Stored data:
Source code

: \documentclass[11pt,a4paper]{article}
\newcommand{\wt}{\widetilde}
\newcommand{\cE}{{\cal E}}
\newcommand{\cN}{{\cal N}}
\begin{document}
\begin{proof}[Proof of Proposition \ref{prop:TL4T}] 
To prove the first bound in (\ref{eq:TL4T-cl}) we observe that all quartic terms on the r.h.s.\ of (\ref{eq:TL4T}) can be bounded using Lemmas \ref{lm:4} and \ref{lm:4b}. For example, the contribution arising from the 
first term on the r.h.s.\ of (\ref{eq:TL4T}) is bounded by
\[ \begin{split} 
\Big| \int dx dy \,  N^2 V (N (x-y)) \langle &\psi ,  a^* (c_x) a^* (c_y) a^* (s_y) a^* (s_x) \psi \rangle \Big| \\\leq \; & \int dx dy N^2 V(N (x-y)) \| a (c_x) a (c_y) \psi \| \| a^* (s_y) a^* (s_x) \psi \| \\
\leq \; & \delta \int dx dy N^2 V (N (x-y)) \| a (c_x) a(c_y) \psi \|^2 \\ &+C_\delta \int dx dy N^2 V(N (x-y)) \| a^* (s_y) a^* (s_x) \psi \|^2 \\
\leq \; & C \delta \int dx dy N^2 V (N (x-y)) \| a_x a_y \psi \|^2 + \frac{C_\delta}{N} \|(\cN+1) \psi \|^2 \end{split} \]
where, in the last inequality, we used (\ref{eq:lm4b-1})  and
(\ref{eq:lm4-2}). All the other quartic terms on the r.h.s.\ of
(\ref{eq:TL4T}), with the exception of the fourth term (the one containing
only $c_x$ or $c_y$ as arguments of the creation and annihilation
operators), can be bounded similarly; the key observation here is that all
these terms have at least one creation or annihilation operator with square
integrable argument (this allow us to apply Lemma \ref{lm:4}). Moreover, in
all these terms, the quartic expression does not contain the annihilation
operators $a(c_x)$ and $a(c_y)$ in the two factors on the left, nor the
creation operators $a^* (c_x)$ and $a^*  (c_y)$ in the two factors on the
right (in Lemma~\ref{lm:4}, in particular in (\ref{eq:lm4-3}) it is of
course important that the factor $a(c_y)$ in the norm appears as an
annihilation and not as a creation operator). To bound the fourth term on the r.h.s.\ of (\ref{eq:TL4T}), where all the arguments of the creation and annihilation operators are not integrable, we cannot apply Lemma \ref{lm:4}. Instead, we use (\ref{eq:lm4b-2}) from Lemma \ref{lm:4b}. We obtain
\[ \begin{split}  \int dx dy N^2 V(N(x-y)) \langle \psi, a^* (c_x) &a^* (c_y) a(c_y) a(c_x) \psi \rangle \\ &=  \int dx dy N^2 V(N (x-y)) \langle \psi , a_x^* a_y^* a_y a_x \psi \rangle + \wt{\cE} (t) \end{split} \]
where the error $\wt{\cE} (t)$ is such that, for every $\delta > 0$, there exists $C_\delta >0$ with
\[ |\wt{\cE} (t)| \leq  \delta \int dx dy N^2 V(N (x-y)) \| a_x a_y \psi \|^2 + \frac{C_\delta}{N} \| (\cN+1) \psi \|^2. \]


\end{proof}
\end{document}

▶ **Exercise aim**:
The answer is each line from the entries above in which the word "integrable" occurs.

▶ **Task solution**:
integrable argument (this allow us to apply Lemma \ref{lm:4}). Moreover, in
annihilation and not as a creation operator). To bound the fourth term on the r.h.s.\ of (\ref{eq:TL4T}), where all the arguments of the creation and annihilation operators are not integrable, we cannot apply Lemma \ref{lm:4}. Instead, we use (\ref{eq:lm4b-2}) from Lemma \ref{lm:4b}. We obtain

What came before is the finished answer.